[Beowulf] Re: failure trends in a large disk drive population

Fri Feb 16 13:40:59 PST 2007

Hi David

David Mathog wrote:
> Eugen Leitl <eugen at leitl.org> wrote:
> 
>> http://labs.google.com/papers/disk_failures.pdf
> 
> Interesting.  However google apparently uses:
> 
>   serial and parallel ATA consumer-grade hard disk drives,
>   ranging in speed from 5400 to 7200 rpm
> 
> Not quite clear what they meant by "consumer-grade", but I'm assuming
> that it's the cheapest disk in that manufacturer's line.  I don't
> typically buy those kinds of disks, as they have only a 1 year
> warranty but rather purchase those with 5 year warranties.  Even
> for workstations.

Seagates.

> 
> So I'm not too sure how useful their data is.  I think everyone here

Quite useful IMO.  I know it would be PC, but I (and many others) would
like to see a clustering of the data, specifically to see if there are
any hyperplanes that separate the disks in terms of vendors, models,
interfaces, etc.  CERN had a study up about this which I had read and
linked to, but now it seems to be gone, and I did not download a copy
for myself.

> would have agreed without the study that a disk reallocating blocks and
> throwing scan errors is on the way out.  Quite surprising about the

"Tic tic tic whirrrrrrr"  scares the heck out of me now :(

> lack of a temperature correlation though.  At the very least I would
> have expected increased temps to lead to faster loss of bearing
> lubricant.  That tends to manifest as a disk that spun for 3 years
> not being able to restart after being off for a half an hour.  
> Presumably you've all seen that.
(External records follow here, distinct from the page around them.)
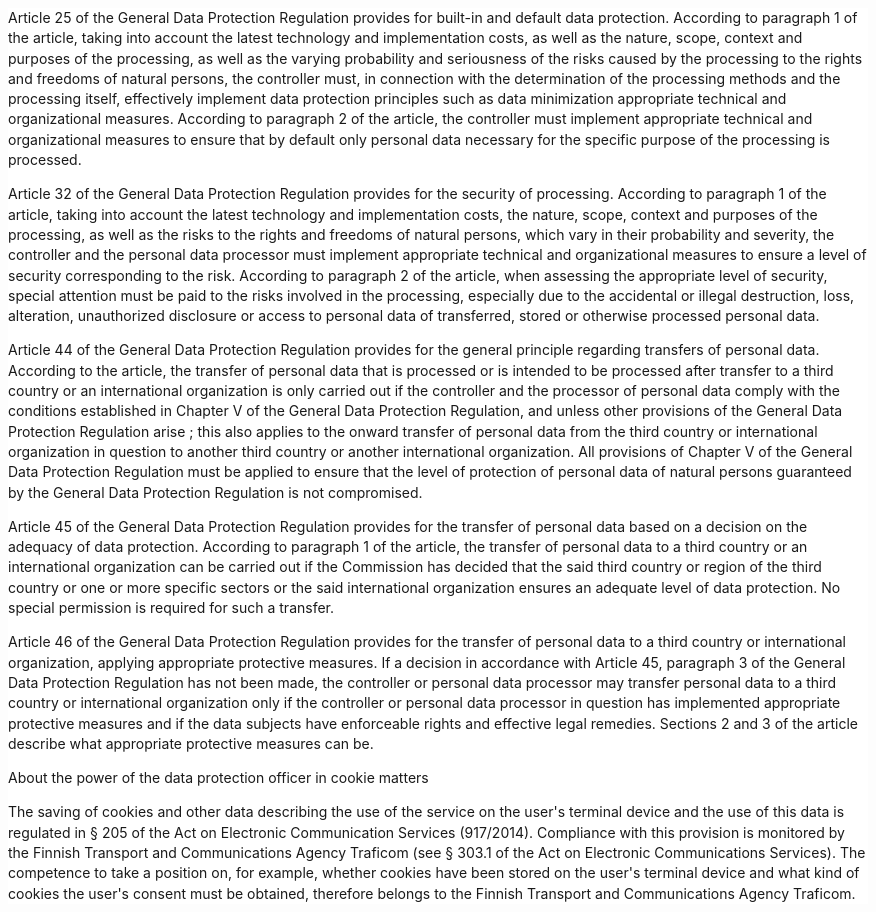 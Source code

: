 Article 25 of the General Data Protection Regulation provides for built-in and default data protection. According to paragraph 1 of the article, taking into account the latest technology and implementation costs, as well as the nature, scope, context and purposes of the processing, as well as the varying probability and seriousness of the risks caused by the processing to the rights and freedoms of natural persons, the controller must, in connection with the determination of the processing methods and the processing itself, effectively implement data protection principles such as data minimization appropriate technical and organizational measures. According to paragraph 2 of the article, the controller must implement appropriate technical and organizational measures to ensure that by default only personal data necessary for the specific purpose of the processing is processed.

Article 32 of the General Data Protection Regulation provides for the security of processing. According to paragraph 1 of the article, taking into account the latest technology and implementation costs, the nature, scope, context and purposes of the processing, as well as the risks to the rights and freedoms of natural persons, which vary in their probability and severity, the controller and the personal data processor must implement appropriate technical and organizational measures to ensure a level of security corresponding to the risk. According to paragraph 2 of the article, when assessing the appropriate level of security, special attention must be paid to the risks involved in the processing, especially due to the accidental or illegal destruction, loss, alteration, unauthorized disclosure or access to personal data of transferred, stored or otherwise processed personal data.

Article 44 of the General Data Protection Regulation provides for the general principle regarding transfers of personal data. According to the article, the transfer of personal data that is processed or is intended to be processed after transfer to a third country or an international organization is only carried out if the controller and the processor of personal data comply with the conditions established in Chapter V of the General Data Protection Regulation, and unless other provisions of the General Data Protection Regulation arise ; this also applies to the onward transfer of personal data from the third country or international organization in question to another third country or another international organization. All provisions of Chapter V of the General Data Protection Regulation must be applied to ensure that the level of protection of personal data of natural persons guaranteed by the General Data Protection Regulation is not compromised.

Article 45 of the General Data Protection Regulation provides for the transfer of personal data based on a decision on the adequacy of data protection. According to paragraph 1 of the article, the transfer of personal data to a third country or an international organization can be carried out if the Commission has decided that the said third country or region of the third country or one or more specific sectors or the said international organization ensures an adequate level of data protection. No special permission is required for such a transfer.

Article 46 of the General Data Protection Regulation provides for the transfer of personal data to a third country or international organization, applying appropriate protective measures. If a decision in accordance with Article 45, paragraph 3 of the General Data Protection Regulation has not been made, the controller or personal data processor may transfer personal data to a third country or international organization only if the controller or personal data processor in question has implemented appropriate protective measures and if the data subjects have enforceable rights and effective legal remedies. Sections 2 and 3 of the article describe what appropriate protective measures can be.

About the power of the data protection officer in cookie matters

The saving of cookies and other data describing the use of the service on the user's terminal device and the use of this data is regulated in § 205 of the Act on Electronic Communication Services (917/2014). Compliance with this provision is monitored by the Finnish Transport and Communications Agency Traficom (see § 303.1 of the Act on Electronic Communications Services). The competence to take a position on, for example, whether cookies have been stored on the user's terminal device and what kind of cookies the user's consent must be obtained, therefore belongs to the Finnish Transport and Communications Agency Traficom.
If they have great power and systems
> management at their data centers the systems may not have been
> down long enough for this to be observed.

With enough disks, their sampling should be reasonably good, albeit
biased towards their preferred vendor(s) and model(s).  Would like to
see that data.  CERN compared SCSI, IDE, SATA, and FC.  They found (as I
remember, quoting from a document I no longer can find online) that
there really weren't any significant reliability differences between them.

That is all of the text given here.